_Exercise_
Check every line of the data for the string "options" and copy the ones that have it.

Top of Data in this exercise

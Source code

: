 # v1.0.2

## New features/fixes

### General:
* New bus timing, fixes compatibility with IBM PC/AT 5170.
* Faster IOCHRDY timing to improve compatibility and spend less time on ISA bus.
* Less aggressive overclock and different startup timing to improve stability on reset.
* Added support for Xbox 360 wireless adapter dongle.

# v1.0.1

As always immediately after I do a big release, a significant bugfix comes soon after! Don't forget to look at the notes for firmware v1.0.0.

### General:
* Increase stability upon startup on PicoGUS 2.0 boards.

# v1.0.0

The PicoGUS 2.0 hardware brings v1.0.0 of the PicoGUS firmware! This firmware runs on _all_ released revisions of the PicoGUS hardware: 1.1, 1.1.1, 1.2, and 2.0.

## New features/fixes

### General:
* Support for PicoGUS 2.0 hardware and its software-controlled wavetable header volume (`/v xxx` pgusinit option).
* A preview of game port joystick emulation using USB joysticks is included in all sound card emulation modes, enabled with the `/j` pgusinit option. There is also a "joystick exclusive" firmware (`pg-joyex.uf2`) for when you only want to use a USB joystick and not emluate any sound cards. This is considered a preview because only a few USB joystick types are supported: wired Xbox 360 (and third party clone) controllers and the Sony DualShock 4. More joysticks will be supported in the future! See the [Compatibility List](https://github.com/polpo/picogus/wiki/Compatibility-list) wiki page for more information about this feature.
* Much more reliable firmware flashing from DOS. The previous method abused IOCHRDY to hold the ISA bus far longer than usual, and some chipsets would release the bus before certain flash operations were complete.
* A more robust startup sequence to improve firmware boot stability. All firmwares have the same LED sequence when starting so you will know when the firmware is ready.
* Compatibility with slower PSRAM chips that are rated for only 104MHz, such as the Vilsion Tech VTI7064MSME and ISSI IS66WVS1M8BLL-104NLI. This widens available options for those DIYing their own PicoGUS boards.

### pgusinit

Bottom of Data in this exercise
Top of Data in this exercise

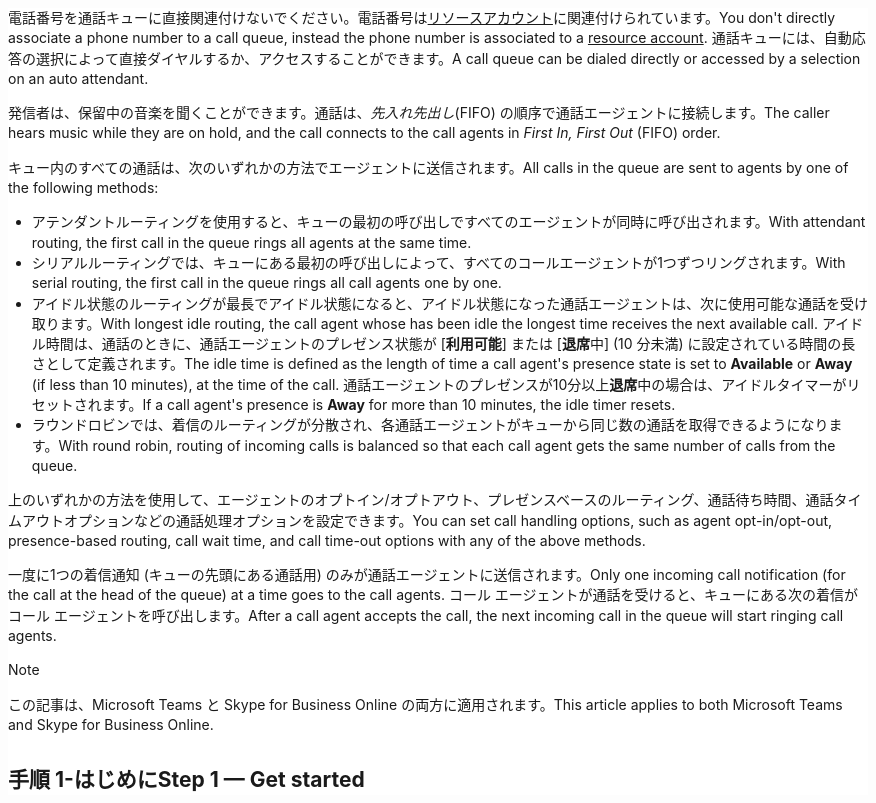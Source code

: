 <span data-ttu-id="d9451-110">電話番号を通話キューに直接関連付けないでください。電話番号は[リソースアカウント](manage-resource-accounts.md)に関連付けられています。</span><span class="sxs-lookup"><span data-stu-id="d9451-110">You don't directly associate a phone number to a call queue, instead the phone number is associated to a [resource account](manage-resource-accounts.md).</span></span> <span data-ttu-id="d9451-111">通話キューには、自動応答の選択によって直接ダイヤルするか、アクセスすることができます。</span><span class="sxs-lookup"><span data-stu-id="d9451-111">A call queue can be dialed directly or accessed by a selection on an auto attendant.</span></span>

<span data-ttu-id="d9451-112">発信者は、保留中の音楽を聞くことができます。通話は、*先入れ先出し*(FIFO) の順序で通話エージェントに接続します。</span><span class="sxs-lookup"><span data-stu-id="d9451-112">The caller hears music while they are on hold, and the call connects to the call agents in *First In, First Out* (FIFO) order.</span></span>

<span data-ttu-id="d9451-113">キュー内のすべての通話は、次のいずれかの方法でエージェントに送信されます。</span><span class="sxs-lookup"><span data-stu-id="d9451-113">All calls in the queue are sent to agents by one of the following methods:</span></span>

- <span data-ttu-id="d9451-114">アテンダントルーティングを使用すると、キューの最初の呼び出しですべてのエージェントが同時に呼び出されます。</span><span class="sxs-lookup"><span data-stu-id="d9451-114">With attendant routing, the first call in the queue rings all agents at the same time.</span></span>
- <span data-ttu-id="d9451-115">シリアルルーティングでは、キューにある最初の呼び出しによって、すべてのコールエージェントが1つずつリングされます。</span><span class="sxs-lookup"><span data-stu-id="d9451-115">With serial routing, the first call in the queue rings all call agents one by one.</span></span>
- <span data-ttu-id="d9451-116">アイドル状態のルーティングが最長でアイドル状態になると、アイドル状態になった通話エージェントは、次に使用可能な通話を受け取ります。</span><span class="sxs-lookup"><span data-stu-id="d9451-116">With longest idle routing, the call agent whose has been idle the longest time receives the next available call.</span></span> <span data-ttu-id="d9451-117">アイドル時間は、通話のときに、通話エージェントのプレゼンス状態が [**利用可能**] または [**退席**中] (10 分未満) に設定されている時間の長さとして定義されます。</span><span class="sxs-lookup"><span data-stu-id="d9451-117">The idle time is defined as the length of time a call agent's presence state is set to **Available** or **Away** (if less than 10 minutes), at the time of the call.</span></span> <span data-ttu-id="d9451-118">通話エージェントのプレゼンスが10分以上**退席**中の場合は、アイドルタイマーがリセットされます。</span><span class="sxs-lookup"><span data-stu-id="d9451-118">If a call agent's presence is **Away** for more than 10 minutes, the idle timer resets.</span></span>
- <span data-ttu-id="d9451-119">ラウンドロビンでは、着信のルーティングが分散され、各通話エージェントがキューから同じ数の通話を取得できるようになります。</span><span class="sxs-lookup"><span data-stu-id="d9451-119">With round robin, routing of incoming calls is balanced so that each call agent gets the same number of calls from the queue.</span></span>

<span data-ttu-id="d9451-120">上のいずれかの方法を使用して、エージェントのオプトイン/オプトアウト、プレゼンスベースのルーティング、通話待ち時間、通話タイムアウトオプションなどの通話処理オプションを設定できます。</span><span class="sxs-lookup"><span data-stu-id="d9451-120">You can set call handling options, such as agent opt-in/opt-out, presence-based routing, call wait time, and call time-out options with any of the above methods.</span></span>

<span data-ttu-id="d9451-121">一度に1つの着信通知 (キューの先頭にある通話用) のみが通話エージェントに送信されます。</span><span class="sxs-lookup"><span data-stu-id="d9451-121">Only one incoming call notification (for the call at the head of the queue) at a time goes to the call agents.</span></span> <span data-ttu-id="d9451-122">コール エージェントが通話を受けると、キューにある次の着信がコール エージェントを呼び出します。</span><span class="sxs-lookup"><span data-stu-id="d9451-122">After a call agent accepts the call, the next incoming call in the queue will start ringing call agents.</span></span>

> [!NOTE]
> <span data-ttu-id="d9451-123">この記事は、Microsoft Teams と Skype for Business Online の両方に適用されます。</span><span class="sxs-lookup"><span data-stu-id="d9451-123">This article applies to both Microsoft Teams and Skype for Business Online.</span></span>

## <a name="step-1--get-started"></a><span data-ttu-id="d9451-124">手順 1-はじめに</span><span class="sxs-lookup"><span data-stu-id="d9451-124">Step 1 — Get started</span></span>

Bottom of Data in this exercise
Top of Data in this exercise

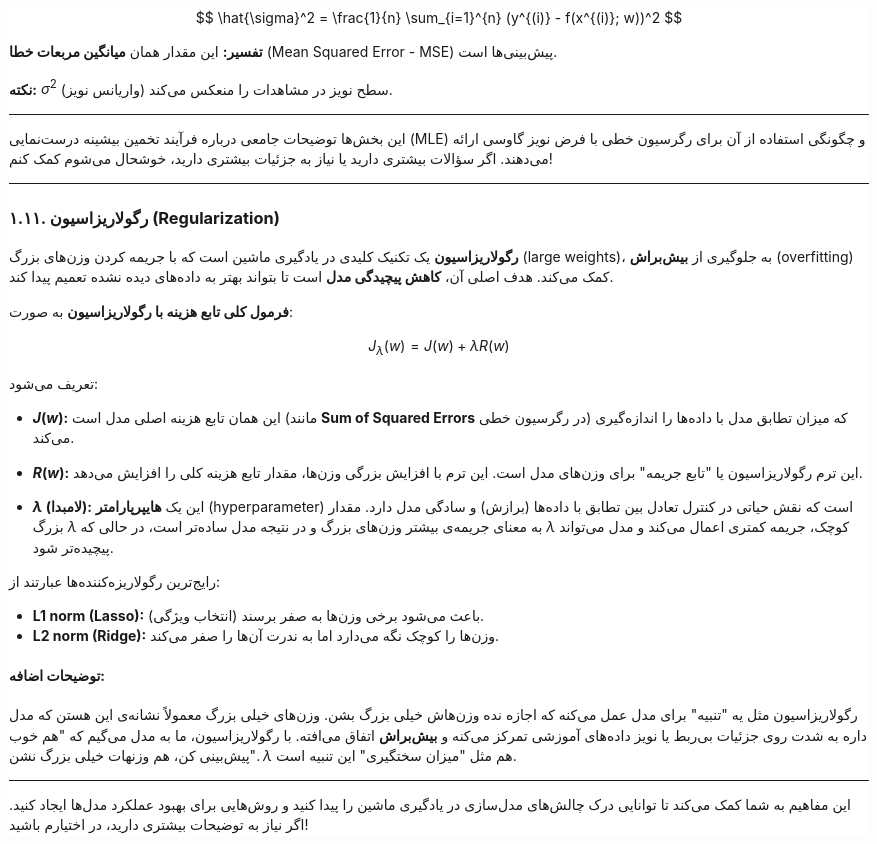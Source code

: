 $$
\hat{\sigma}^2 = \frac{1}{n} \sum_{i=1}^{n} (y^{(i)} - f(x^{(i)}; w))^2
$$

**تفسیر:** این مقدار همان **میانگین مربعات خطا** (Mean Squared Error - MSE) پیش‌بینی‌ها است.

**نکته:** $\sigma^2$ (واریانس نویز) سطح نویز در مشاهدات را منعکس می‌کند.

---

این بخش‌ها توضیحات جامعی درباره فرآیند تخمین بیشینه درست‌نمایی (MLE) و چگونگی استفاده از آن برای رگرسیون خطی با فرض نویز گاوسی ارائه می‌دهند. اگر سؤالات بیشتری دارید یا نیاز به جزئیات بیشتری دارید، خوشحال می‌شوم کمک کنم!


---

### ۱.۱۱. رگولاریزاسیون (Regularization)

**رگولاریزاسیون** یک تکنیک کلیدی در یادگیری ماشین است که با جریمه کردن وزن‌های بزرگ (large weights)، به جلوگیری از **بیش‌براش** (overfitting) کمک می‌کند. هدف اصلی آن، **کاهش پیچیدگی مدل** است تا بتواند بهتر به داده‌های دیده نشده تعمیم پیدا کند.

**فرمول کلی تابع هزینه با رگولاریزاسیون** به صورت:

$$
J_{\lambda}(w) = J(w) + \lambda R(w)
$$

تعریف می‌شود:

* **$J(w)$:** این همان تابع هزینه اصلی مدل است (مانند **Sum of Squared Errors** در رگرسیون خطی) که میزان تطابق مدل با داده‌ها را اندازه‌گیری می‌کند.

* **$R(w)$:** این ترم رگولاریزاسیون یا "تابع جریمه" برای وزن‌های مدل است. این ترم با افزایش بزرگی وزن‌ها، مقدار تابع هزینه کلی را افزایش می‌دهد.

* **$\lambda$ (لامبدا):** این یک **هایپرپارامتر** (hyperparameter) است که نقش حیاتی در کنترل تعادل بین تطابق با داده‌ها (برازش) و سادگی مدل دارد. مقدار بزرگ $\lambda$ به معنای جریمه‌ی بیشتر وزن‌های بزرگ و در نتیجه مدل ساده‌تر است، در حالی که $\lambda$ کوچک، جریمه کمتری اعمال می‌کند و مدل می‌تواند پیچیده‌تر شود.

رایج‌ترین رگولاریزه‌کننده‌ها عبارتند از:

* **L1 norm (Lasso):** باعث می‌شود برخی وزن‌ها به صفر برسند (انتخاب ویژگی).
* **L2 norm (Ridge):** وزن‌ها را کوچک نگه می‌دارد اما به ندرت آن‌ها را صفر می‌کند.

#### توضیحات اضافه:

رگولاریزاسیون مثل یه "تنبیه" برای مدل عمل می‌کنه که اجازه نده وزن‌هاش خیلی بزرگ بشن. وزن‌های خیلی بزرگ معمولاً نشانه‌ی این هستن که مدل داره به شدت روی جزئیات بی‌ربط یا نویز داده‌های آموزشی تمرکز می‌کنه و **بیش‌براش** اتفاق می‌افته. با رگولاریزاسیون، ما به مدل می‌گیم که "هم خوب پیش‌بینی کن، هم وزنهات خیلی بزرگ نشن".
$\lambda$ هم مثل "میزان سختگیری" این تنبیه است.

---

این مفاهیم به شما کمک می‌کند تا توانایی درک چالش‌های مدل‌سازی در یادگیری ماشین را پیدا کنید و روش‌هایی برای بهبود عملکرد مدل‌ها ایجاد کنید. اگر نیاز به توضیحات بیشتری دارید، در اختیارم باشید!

Bottom of Data in this exercise

_Reply to the exercise_
* Compatibility with slower PSRAM chips that are rated for only 104MHz, such as the Vilsion Tech VTI7064MSME and ISSI IS66WVS1M8BLL-104NLI. This widens available options for those DIYing their own PicoGUS boards.
<span data-ttu-id="d9451-120">上のいずれかの方法を使用して、エージェントのオプトイン/オプトアウト、プレゼンスベースのルーティング、通話待ち時間、通話タイムアウトオプションなどの通話処理オプションを設定できます。</span><span class="sxs-lookup"><span data-stu-id="d9451-120">You can set call handling options, such as agent opt-in/opt-out, presence-based routing, call wait time, and call time-out options with any of the above methods.</span></span>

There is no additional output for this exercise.